Executed DeployUndeploySearchInLoop for a longer time (which deploys an index, search in it, and undeploys it). This emulates the usage of a LuceneClient for a long time. Looking at heap dumps after several hours i found
ZooKeeper$ZkWatchManager.existWatches map with 8400 entries. Entries for pathes like
/katta/shard-to-nodes/index53#bIndex which belonging to indices which were already undeployed a long time.
A zookeeper watch is usually removed when an event for it is triggered. ZkClient immediatly registeres the watch again in case it have a listener for it.
Now in Katta a the Client remove it shard-to-nodes listeners if an index has been removed.

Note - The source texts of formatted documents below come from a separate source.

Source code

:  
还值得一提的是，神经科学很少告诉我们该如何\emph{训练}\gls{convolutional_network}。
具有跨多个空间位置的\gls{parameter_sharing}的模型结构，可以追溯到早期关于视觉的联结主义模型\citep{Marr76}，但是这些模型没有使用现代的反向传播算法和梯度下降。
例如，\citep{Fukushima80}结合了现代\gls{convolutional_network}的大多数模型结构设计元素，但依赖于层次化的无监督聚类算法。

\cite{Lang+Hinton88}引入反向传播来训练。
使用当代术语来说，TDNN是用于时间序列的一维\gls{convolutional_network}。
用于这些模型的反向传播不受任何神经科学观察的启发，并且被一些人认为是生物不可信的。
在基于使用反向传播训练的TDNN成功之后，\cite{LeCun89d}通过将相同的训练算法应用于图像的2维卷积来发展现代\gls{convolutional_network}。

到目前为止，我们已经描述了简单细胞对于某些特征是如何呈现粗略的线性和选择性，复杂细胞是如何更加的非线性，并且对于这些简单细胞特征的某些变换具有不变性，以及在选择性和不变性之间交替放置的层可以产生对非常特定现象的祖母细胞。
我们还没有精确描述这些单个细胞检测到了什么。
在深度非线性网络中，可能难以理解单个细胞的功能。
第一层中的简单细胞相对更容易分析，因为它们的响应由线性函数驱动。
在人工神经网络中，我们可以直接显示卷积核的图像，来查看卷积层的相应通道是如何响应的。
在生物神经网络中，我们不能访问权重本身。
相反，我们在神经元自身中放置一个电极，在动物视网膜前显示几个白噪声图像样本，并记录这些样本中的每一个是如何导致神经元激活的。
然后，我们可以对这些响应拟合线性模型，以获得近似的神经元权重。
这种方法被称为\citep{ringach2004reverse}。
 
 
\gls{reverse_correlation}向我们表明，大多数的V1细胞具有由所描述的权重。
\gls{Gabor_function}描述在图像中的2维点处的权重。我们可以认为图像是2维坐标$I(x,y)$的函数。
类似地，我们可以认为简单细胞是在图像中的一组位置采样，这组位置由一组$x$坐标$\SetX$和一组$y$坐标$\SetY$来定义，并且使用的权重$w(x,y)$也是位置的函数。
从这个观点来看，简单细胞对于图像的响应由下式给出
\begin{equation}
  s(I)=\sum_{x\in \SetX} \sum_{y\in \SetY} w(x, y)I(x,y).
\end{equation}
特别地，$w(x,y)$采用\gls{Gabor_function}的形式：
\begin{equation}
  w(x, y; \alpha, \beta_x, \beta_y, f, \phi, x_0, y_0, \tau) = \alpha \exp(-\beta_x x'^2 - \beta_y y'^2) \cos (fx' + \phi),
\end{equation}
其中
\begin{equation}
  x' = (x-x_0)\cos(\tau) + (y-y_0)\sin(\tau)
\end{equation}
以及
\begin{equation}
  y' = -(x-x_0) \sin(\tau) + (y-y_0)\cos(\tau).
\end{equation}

Looking at the thread-sump it seems that sometimes the
ZooKeeper$ZkWatchManager.existWatches has been cleared from undeployed indices and sometimes not. I suspect that this depends on the sequence of events. if the client gets a index-removed event before the last shard-to-node change event, every index related watch gets removed. If its the other way around some obsolete watches are still hanging around forever.
Removing the watches explicitely isn't that easy:
ZOOKEEPER-442
.
Re-instantiating the client isn't a solution either since
ZooKeeper instances doesn't seems to be properly garbage collected (see
http://mail-archives.apache.org/mod_mbox/zookeeper-user/201102.mbox/browser
)